Most (if not all) of the arguments against supervised injection facilities center around the same tagline: what is the motivation for a drug addict to stop if we’re giving them a legal and safe place to use their drugs? To that, I have a follow-up question: has the current state of affairs (legality, safety, societal ostracization, etc.) been effective at deterring drug addicts from using? The answer to this is simple and factual: no.
Since 1924, laws have been in place making heroin and other opioids illegal in the United States, with severe sentences to boot. Is prison stopping addicts from using? Nope: 60 to 80 percent of drug abusers commit a new crime (typically a drug-driven crime) after release from prison and approximately 95 percent return to drug abuse after release from prison.
And drug abuse inside prison walls in more than just a plot line for the latest season of “Orange is the New Black”: a report on the state of California alone found that roughly 1,000 “drug incidents” – seizures of marijuana, heroin, and other drugs – are reported annually at California prisons. Between 2006 and 2008, 44 inmates in the state died of drug overdoses.
While we still have a long way to go in terms of drug-related education and prevention, no one is left unsure of whether or not heroin or other opioids are dangerous. The headlines speak for themselves.
In fact, many users have either survived an overdose themselves or have lost someone close to them due to an overdose.
Yet still, we are not seeing even a dent in the epidemic. On the contrary, we are seeing an increase. What is the motivation for a drug addict to stop if we’re giving them a legal and safe place to use their drugs? What is the motivation for a drug addict to stop if we aren’t giving them a legal and safe place to use their drugs?
That’s not for me to say. That’s not for me, or you, or a politician to say. That answer belongs to professionals in the field as well as those struggling with the disease themselves. All we can do is try to save some lives. Try to do something that works instead of something that makes us feel good at night.
Supervised injection facilities are doing just that. According to a recent study published in a highly credible medical journal, fatal overdoses dropped 35 percent in the vicinity of Vancouver’s supervised injection facility, Insite, in the two years after it opened. By comparison, the rest of Vancouver witnessed only a 9 percent decrease in that same period.
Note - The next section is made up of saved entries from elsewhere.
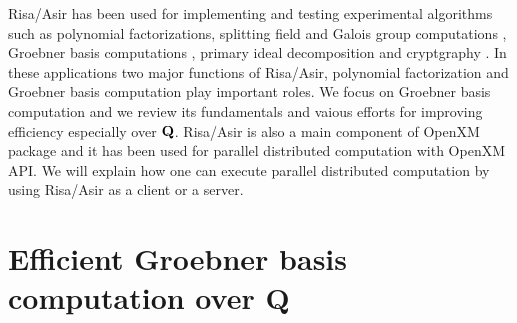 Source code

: \documentclass[runningheads]{cl2emult}
\def\Q{{\bf Q}}
\begin{document}
Risa/Asir has been used for implementing and testing experimental
algorithms such as polynomial factorizations, splitting field and
Galois group computations \cite{noro:ANY}, Groebner basis computations
\cite{noro:REPL,noro:NOYO}, primary ideal decomposition \cite{noro:SY}
and cryptgraphy \cite{noro:IKNY}.  In these applications two major
functions of Risa/Asir, polynomial factorization and Groebner basis
computation play important roles. We focus on Groebner basis
computation and we review its fundamentals and vaious efforts for
improving efficiency especially over $\Q$. Risa/Asir is also a main
component of OpenXM package and it has been used for parallel
distributed computation with OpenXM API.  We will explain how one can
execute parallel distributed computation by using Risa/Asir as a
client or a server.

\section{Efficient Groebner basis computation over {\bf Q}}
\label{tab:gbtech}
\end{document}
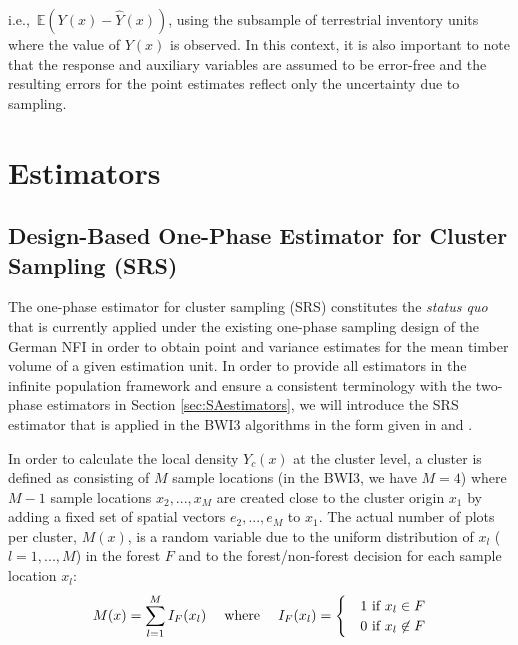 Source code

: \documentclass[remotesensing,article,accept,moreauthors,pdftex,10pt,a4paper]{Definitions/mdpi}
\newcommand{\EX}{\mathbb{E}}
\begin{document}
i.e.,~$\EX{(Y(x)-\hat{Y}(x))}$, using the subsample of terrestrial inventory units where the value of $Y(x)$ is observed. In this context, it is also important to note that the response and auxiliary variables are assumed to be error-free and the resulting errors for the point estimates reflect only the uncertainty due to sampling.


\section{Estimators}
\label{sec:estimators}

\vspace{-6pt}
\subsection{Design-Based One-Phase Estimator for Cluster Sampling (SRS)}
\label{sec:srs_estimator}

The one-phase estimator for cluster sampling (SRS) constitutes the \textit{status quo} that is currently applied under the existing one-phase sampling design of the German NFI in order to obtain point and variance estimates for the mean timber volume of a given estimation unit. In order to provide all estimators in the infinite population framework and ensure a consistent terminology with the two-phase estimators in Section \ref{sec:SAestimators}, we will introduce the SRS estimator that is applied in the BWI3 algorithms \citep{bwi3_ausw} in the form given in \citet{mandallaz2008} and \citet{mandallaz2016}.\par 
In order to calculate the local density $Y_{c}(x)$ at the cluster level, a cluster is defined as consisting of $M$ sample locations (in the BWI3, we have $M = 4$) where $M-1$ sample locations $x_2, ..., x_M$ are created close to the cluster origin $x_1$ by adding a fixed set of spatial vectors $e_2, ..., e_M$ to $x_1$. The actual number of plots per cluster, $M(x)$, is a random variable due to the uniform distribution of $x_l$ ($l = 1, ..., M$) in the forest $F$ and to the forest/non-forest decision for each sample location $x_l$:
\begin{equation}\label{eq:Mx}
M(x) = \sum_{l = 1}^{M}I_{F}(x_l) \hspace{3ex} \text{where} \hspace{3ex} I_F(x_l) = \begin{cases}&1 \text{ if $x_l \in F$}\\
&0 \text{ if $x_l\not\in F$}
\end{cases}
\end{equation}
\end{document}
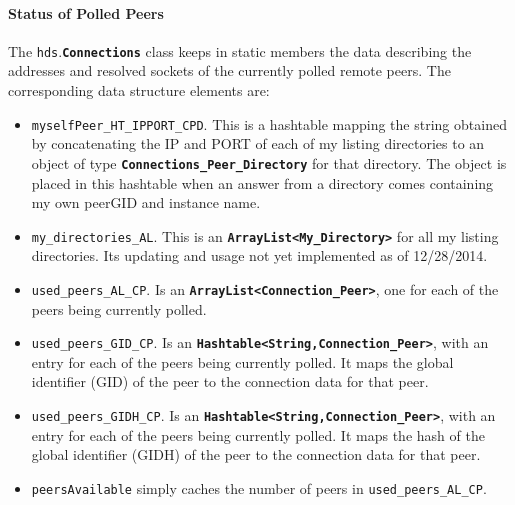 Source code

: \documentclass{book}
\newcommand{\pkg}[1]{{\tt #1}}
\newcommand{\cls}[1]{{\tt\bf #1}}
\newcommand{\mmb}[1]{{\tt #1}}
\begin{document}
\paragraph{Status of Polled Peers}
The \pkg{hds}.\cls{Connections} class keeps in static members the data describing the addresses and resolved sockets of the currently
polled remote peers.
The corresponding data structure elements are:
\begin{itemize}
\item
\mmb{myselfPeer\_HT\_IPPORT\_CPD}. This is a hashtable mapping the string obtained by concatenating the IP and PORT
of each of my listing directories to an object of type \cls{Connections\_Peer\_Directory} for that directory.
The object is placed in this hashtable when an answer from a directory comes containing my own peerGID and instance name.
\item
\mmb{my\_directories\_AL}. This is an \cls{ArrayList<My\_Directory>} for all my listing directories. Its updating and usage not yet implemented as of 12/28/2014.
\item
\mmb{used\_peers\_AL\_CP}. Is an \cls{ArrayList<Connection\_Peer>}, one for each of the peers being currently polled.
\item
\mmb{used\_peers\_GID\_CP}. Is an \cls{Hashtable<String,Connection\_Peer>}, with an entry for each of the peers being currently polled.
It maps the global identifier (GID) of the peer to the connection data for that peer.
\item
\mmb{used\_peers\_GIDH\_CP}. Is an \cls{Hashtable<String,Connection\_Peer>}, with an entry for each of the peers being currently polled.
It maps the hash of the global identifier (GIDH) of the peer to the connection data for that peer.
\item
\mmb{peersAvailable} simply caches the number of peers in \mmb{used\_peers\_AL\_CP}.
\end{itemize}
\end{document}
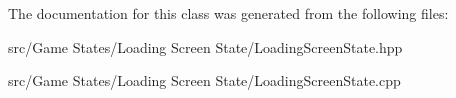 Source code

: The documentation for this class was generated from the following files\+:\begin{DoxyCompactItemize}
\item 
src/\+Game States/\+Loading Screen State/Loading\+Screen\+State.\+hpp\item 
src/\+Game States/\+Loading Screen State/Loading\+Screen\+State.\+cpp\end{DoxyCompactItemize}
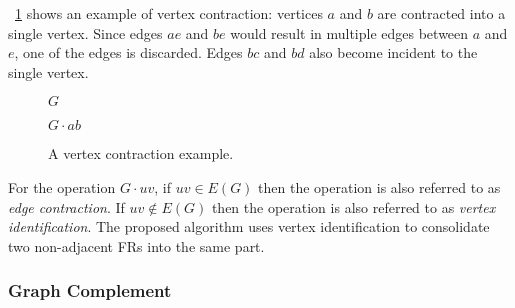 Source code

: \figurename~\ref{fig:contract} shows an example of vertex contraction: vertices \(a\) and \(b\) are contracted into
a single vertex.  Since edges \(ae\) and \(be\) would result in multiple edges between \(a\) and \(e\), one of the
edges is discarded.  Edges \(bc\) and \(bd\) also become incident to the single vertex.

\begin{figure}[H]
  \begin{minipage}{2.75in}
    \centering

    \(G\)
  \end{minipage}
  \begin{minipage}{2.75in}
    \centering

    \(G\cdot ab\)
  \end{minipage}
  \caption{A vertex contraction example.}
  \label{fig:contract}
\end{figure}

For the operation \(G\cdot uv\), if \(uv\in E(G)\) then the operation is also referred to as \emph{edge
  contraction}.  If \(uv\notin E(G)\) then the operation is also referred to as \emph{vertex identification}.  The
proposed algorithm uses vertex identification to consolidate two non-adjacent FRs into the same part.

\subsubsection{Graph Complement}\label{sec:sub:sub:complement}

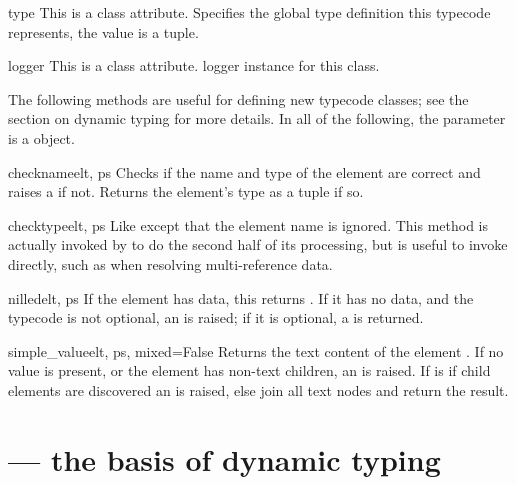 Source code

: \begin{memberdesc}{type}
This is a class attribute.
Specifies the global type definition this typecode represents, the value is
a  tuple.
\end{memberdesc}

\begin{memberdesc}{logger}
This is a class attribute.
logger instance for this class.
\end{memberdesc}

The following methods are useful for defining new typecode classes;
see the section on dynamic typing for more details.  In all of the following,
the  parameter is a  object.

\begin{methoddesc}{checkname}{elt, ps}
Checks if the name and type of the element  are
correct and raises a  if not.
Returns the element's type as a  tuple if so.
\end{methoddesc}

\begin{methoddesc}{checktype}{elt, ps}
Like  except that the element name is ignored.
This method is actually invoked by  to do the
second half of its processing, but is useful to invoke
directly, such as when resolving multi-reference data.
\end{methoddesc}

\begin{methoddesc}{nilled}{elt, ps}
If the element  has data, this returns .
If it has no data, and the typecode is not optional, an
 is raised; if it is optional,
a  is returned.
\end{methoddesc}

\begin{methoddesc}{simple_value}{elt, ps, mixed=False}
Returns the text content of the element .
If no value is present, or the element has non-text children, an
 is raised.  If  is  if
child elements are discovered an  is raised, else
join all text nodes and return the result.

\end{methoddesc}

\section{ --- the basis of dynamic typing}

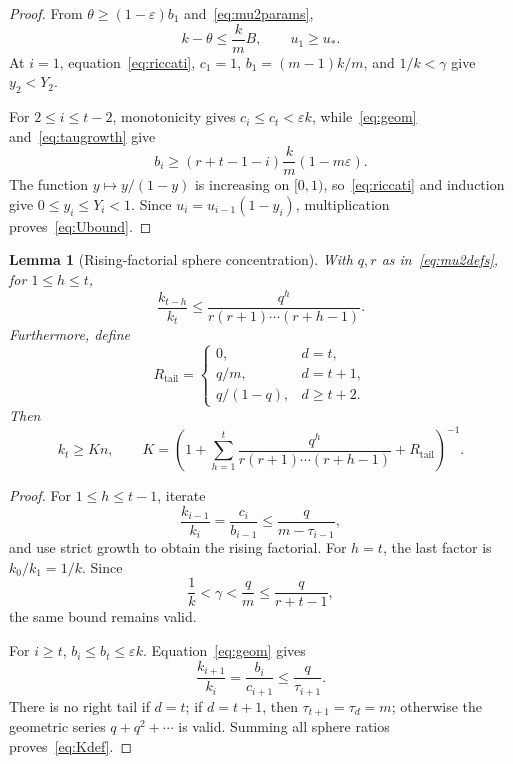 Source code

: \documentclass[11pt]{amsart}
\newtheorem{lemma}[theorem]{Lemma}
\theoremstyle{definition}
\newcommand{\eps}{\varepsilon}
\newcommand{\gam}{\gamma}
\newcommand{\Rtail}{R_{\mathrm{tail}}}
\begin{document}
\begin{proof}
From $\theta\ge(1-\eps)b_1$ and~\eqref{eq:mu2params},
\begin{equation}\label{eq:kthetaB}
 k-\theta\le\frac{k}{m}B,
 \qquad u_1\ge u_*.
\end{equation}
At $i=1$, equation~\eqref{eq:riccati}, $c_1=1$, $b_1=(m-1)k/m$, and $1/k<\gam$ give $y_2<Y_2$.

For $2\le i\le t-2$, monotonicity gives $c_i\le c_t<\eps k$, while~\eqref{eq:geom} and~\eqref{eq:taugrowth} give
\[
 b_i\ge(r+t-1-i)\frac{k}{m}(1-m\eps).
\]
The function $y\mapsto y/(1-y)$ is increasing on $[0,1)$, so~\eqref{eq:riccati} and induction give $0\le y_i\le Y_i<1$.  Since $u_i=u_{i-1}(1-y_i)$, multiplication proves~\eqref{eq:Ubound}.
\end{proof}

\begin{lemma}[Rising-factorial sphere concentration]\label{lem:spheres}
With $q,r$ as in~\eqref{eq:mu2defs}, for $1\le h\le t$,
\begin{equation}\label{eq:lefttail}
 \frac{k_{t-h}}{k_t}
 \le\frac{q^h}{r(r+1)\cdots(r+h-1)}.
\end{equation}
Furthermore, define
\begin{equation}\label{eq:righttail}
 \Rtail=
 \begin{cases}
  0,&d=t,\\[2mm]
  q/m,&d=t+1,\\[2mm]
  q/(1-q),&d\ge t+2.
 \end{cases}
\end{equation}
Then
\begin{equation}\label{eq:Kdef}
 k_t\ge Kn,
 \qquad
 K=\left(
 1+\sum_{h=1}^{t}\frac{q^h}{r(r+1)\cdots(r+h-1)}+\Rtail
 \right)^{-1}.
\end{equation}
\end{lemma}

\begin{proof}
For $1\le h\le t-1$, iterate
\[
 \frac{k_{i-1}}{k_i}=\frac{c_i}{b_{i-1}}
 \le\frac{q}{m-\tau_{i-1}},
\]
and use strict growth to obtain the rising factorial.  For $h=t$, the last factor is $k_0/k_1=1/k$.  Since
\[
 \frac1k<\gam<\frac{q}{m}
 \le\frac{q}{r+t-1},
\]
the same bound remains valid.

For $i\ge t$, $b_i\le b_t\le\eps k$.  Equation~\eqref{eq:geom} gives
\[
 \frac{k_{i+1}}{k_i}=\frac{b_i}{c_{i+1}}
 \le\frac{q}{\tau_{i+1}}.
\]
There is no right tail if $d=t$; if $d=t+1$, then $\tau_{t+1}=\tau_d=m$; otherwise the geometric series $q+q^2+\cdots$ is valid.  Summing all sphere ratios proves~\eqref{eq:Kdef}.
\end{proof}
\end{document}
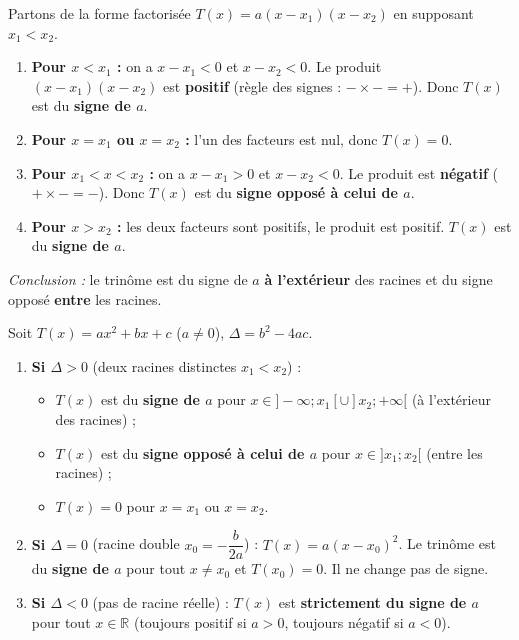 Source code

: \documentclass[11pt]{article}
\begin{document}
\begin{experience}
Partons de la forme factorisée $T(x) = a(x-x_1)(x-x_2)$ en supposant $x_1 < x_2$.
\begin{enumerate}
    \item \textbf{Pour $x < x_1$ :} on a $x-x_1 < 0$ et $x-x_2 < 0$. Le produit $(x-x_1)(x-x_2)$ est \textbf{positif} (règle des signes : $- \times - = +$). Donc $T(x)$ est du \textbf{signe de $a$}.
    \item \textbf{Pour $x = x_1$ ou $x = x_2$ :} l'un des facteurs est nul, donc $T(x)=0$.
    \item \textbf{Pour $x_1 < x < x_2$ :} on a $x-x_1 > 0$ et $x-x_2 < 0$. Le produit est \textbf{négatif} ($+ \times - = -$). Donc $T(x)$ est du \textbf{signe opposé à celui de $a$}.
    \item \textbf{Pour $x > x_2$ :} les deux facteurs sont positifs, le produit est positif. $T(x)$ est du \textbf{signe de $a$}.
\end{enumerate}
\emph{Conclusion :} le trinôme est du signe de $a$ \textbf{à l'extérieur} des racines et du signe opposé \textbf{entre} les racines.
\end{experience}

\begin{propriete}
Soit $T(x)=ax^2+bx+c$ ($a \neq 0$), $\Delta = b^2-4ac$.
\begin{enumerate}
    \item \textbf{Si $\Delta > 0$} (deux racines distinctes $x_1 < x_2$) :
    \begin{itemize}
        \item $T(x)$ est du \textbf{signe de $a$} pour $x \in ]-\infty; x_1[ \cup ]x_2; +\infty[$ (à l'extérieur des racines) ;
        \item $T(x)$ est du \textbf{signe opposé à celui de $a$} pour $x \in ]x_1; x_2[$ (entre les racines) ;
        \item $T(x)=0$ pour $x=x_1$ ou $x=x_2$.
    \end{itemize}
    \item \textbf{Si $\Delta = 0$} (racine double $x_0 = -\dfrac{b}{2a}$) : $T(x) = a(x-x_0)^2$. Le trinôme est du \textbf{signe de $a$} pour tout $x \neq x_0$ et $T(x_0)=0$. Il ne change pas de signe.
    \item \textbf{Si $\Delta < 0$} (pas de racine réelle) : $T(x)$ est \textbf{strictement du signe de $a$} pour tout $x \in \mathbb{R}$ (toujours positif si $a>0$, toujours négatif si $a<0$).
\end{enumerate}
\end{propriete}
\end{document}
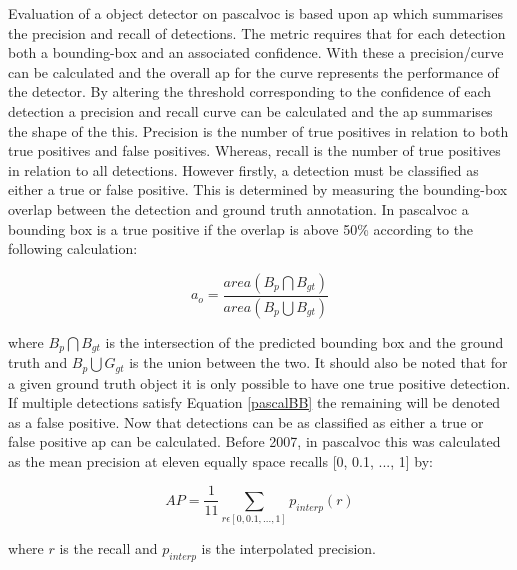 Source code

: Evaluation of a object detector on \gls{pascalvoc} is based upon \gls{ap} which summarises the precision and recall of detections. The metric requires that for each detection both a bounding-box and an associated confidence. With these a precision/curve can be calculated and the overall \gls{ap} for the curve represents the performance of the detector. By altering the threshold corresponding to the confidence of each detection a precision and recall curve can be calculated and the \gls{ap} summarises the shape of the this. Precision is the number of true positives in relation to both true positives and false positives. Whereas, recall is the number of true positives in relation to all detections. However firstly, a detection must be classified as either a true or false positive. This is determined by measuring the bounding-box overlap between the detection and ground truth annotation. In \gls{pascalvoc} a bounding box is a true positive if the overlap is above 50\% according to the following calculation:

\begin{equation}\label{pascalBB}
	a_o = \frac{area(B_p \bigcap B_{gt})}{area(B_p \bigcup B_{gt})}
\end{equation}
 
where $B_p \bigcap B_{gt}$ is the intersection of the predicted bounding box and the ground truth and $B_p \bigcup G_{gt}$ is the union between the two. It should also be noted that for a given ground truth object it is only possible to have one true positive detection. If multiple detections satisfy Equation \ref{pascalBB} the remaining will be denoted as a false positive. Now that detections can be as classified as either a true or false positive \gls{ap} can be calculated. Before 2007, in \gls{pascalvoc} this was calculated as the mean precision at eleven equally space recalls [0, 0.1, ..., 1] by:

\begin{equation}
	AP = \frac{1}{11} \sum_{r\epsilon[0, 0.1, ..., 1]}p_{interp}(r)  
\end{equation}

where $r$ is the recall and $p_{interp}$ is the interpolated precision.

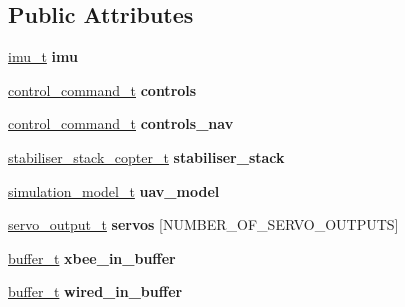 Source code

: \subsection*{Public Attributes}
\begin{DoxyCompactItemize}
\item 
\hypertarget{structcentral__data__t_a8092ee2d1d3c812ce85237b29b3e1ffb}{\hyperlink{structimu__t}{imu\+\_\+t} {\bfseries imu}}\label{structcentral__data__t_a8092ee2d1d3c812ce85237b29b3e1ffb}

\item 
\hypertarget{structcentral__data__t_af5e0de4d71e0eb085be0ca35bcb6cd79}{\hyperlink{structcontrol__command__t}{control\+\_\+command\+\_\+t} {\bfseries controls}}\label{structcentral__data__t_af5e0de4d71e0eb085be0ca35bcb6cd79}

\item 
\hypertarget{structcentral__data__t_a87ea6af954a693dd37b6a5c1c50fe762}{\hyperlink{structcontrol__command__t}{control\+\_\+command\+\_\+t} {\bfseries controls\+\_\+nav}}\label{structcentral__data__t_a87ea6af954a693dd37b6a5c1c50fe762}

\item 
\hypertarget{structcentral__data__t_ae4a136cfa00ab1e44db7a3d20a6e0a97}{\hyperlink{structstabiliser__stack__copter__t}{stabiliser\+\_\+stack\+\_\+copter\+\_\+t} {\bfseries stabiliser\+\_\+stack}}\label{structcentral__data__t_ae4a136cfa00ab1e44db7a3d20a6e0a97}

\item 
\hypertarget{structcentral__data__t_ae9253f5ded97bb65cddebc7132bf91f7}{\hyperlink{structsimulation__model__t}{simulation\+\_\+model\+\_\+t} {\bfseries uav\+\_\+model}}\label{structcentral__data__t_ae9253f5ded97bb65cddebc7132bf91f7}

\item 
\hypertarget{structcentral__data__t_a97a4fdc634fbda94296793d50cf96519}{\hyperlink{structservo__output__t}{servo\+\_\+output\+\_\+t} {\bfseries servos} \mbox{[}N\+U\+M\+B\+E\+R\+\_\+\+O\+F\+\_\+\+S\+E\+R\+V\+O\+\_\+\+O\+U\+T\+P\+U\+T\+S\mbox{]}}\label{structcentral__data__t_a97a4fdc634fbda94296793d50cf96519}

\item 
\hypertarget{structcentral__data__t_ad813573894e1abe73e128a57d61305ff}{\hyperlink{structbuffer__t}{buffer\+\_\+t} {\bfseries xbee\+\_\+in\+\_\+buffer}}\label{structcentral__data__t_ad813573894e1abe73e128a57d61305ff}

\item 
\hypertarget{structcentral__data__t_a4b80ee6d357d684045385bfb76cd31b0}{\hyperlink{structbuffer__t}{buffer\+\_\+t} {\bfseries wired\+\_\+in\+\_\+buffer}}\label{structcentral__data__t_a4b80ee6d357d684045385bfb76cd31b0}


\end{DoxyCompactItemize}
Due to medical supervision and the immediate access to Narcan (naloxone), a drug that can reverse the effects of an opioid overdose, there have been more than 2,000 overdoses at the facility but not a single death. It has also been found that Insite users are 70 percent less likely to report needle-sharing than those who do not use the facility, leading to an anticipated decrease in the incidence of HIV/AIDS.
Due to the extension of counseling and other means of drug rehabilitation at the facility, not only are addicts staying alive, but they are being given a direct lifeline to recovery that users on the street do not have access to.
No one wants to see the persistence of a disease like addiction, and none of us want to look in the mirror and believe we’re giving addicts a place to pursue what’s killing them. As an aspiring substance abuse counselor, I certainly don’t. But we aren’t in the position to go with what makes us feel good anymore.
We aren’t in the position to call something like prison a solution and then wonder why we have an epidemic on our hands. We don’t have a chance at becoming an ideal society right now; simply a better one. A healthier one. One that sees more birthdays.